● WHAT YOU WILL DO: Scan the entries that follow and copy out every line containing "student".

● DATA SUPPLIED:
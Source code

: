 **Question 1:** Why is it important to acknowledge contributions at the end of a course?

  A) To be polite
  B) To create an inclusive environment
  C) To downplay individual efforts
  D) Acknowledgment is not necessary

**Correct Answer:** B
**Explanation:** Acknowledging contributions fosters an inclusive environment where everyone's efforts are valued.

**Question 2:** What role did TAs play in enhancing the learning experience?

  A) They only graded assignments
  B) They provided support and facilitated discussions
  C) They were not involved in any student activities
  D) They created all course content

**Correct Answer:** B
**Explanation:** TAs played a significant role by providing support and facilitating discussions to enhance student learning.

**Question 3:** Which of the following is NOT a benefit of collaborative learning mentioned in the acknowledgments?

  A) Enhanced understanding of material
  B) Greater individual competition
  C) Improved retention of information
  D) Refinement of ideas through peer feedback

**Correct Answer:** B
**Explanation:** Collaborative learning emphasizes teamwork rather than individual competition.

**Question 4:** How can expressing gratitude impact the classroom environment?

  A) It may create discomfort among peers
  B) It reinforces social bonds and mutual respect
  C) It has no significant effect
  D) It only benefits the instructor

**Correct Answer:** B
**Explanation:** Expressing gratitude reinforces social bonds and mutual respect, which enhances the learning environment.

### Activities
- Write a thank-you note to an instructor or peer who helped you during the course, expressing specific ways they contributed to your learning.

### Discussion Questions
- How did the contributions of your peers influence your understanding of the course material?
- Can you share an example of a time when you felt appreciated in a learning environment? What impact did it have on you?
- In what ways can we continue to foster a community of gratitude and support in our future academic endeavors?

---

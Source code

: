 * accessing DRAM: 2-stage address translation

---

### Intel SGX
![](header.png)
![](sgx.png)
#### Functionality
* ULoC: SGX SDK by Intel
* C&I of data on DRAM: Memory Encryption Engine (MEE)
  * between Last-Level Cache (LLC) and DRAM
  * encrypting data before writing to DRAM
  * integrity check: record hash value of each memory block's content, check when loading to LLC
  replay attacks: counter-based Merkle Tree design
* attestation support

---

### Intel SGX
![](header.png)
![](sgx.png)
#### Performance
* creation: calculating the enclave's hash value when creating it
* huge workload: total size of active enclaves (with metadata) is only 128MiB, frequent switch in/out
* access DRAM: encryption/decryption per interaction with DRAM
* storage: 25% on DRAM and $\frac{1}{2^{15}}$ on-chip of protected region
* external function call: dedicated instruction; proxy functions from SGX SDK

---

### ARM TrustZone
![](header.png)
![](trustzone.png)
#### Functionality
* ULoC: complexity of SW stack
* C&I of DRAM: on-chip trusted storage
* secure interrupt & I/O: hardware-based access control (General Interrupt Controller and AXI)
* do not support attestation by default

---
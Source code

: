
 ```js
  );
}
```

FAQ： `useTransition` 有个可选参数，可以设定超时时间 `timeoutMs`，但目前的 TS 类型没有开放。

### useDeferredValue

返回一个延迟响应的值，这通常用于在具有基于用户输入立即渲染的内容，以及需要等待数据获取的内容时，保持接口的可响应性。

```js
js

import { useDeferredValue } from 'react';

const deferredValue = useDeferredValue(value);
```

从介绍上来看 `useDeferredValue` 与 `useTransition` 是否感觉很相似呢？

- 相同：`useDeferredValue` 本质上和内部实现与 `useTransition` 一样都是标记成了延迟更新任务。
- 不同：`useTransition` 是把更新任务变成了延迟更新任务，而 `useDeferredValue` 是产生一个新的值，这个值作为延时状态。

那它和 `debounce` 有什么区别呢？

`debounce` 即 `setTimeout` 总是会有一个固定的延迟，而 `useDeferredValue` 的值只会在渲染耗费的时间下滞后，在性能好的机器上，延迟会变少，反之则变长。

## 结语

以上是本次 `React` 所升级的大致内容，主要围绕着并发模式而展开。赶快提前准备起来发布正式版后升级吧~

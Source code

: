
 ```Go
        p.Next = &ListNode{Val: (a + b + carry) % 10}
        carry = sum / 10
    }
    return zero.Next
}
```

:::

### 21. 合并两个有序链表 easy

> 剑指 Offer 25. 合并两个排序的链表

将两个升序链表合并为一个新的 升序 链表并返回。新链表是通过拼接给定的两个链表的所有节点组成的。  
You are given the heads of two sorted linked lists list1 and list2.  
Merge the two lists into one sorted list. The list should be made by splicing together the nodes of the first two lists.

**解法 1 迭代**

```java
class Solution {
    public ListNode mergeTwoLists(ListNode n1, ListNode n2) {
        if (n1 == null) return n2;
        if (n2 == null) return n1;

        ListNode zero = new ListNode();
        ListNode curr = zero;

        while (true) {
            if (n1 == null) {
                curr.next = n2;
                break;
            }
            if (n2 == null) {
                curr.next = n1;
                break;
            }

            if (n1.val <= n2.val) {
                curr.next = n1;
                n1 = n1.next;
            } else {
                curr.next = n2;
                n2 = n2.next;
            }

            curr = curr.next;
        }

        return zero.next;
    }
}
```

● RESULT OF THE EXERCISE:
  C) They were not involved in any student activities
**Explanation:** TAs played a significant role by providing support and facilitating discussions to enhance student learning.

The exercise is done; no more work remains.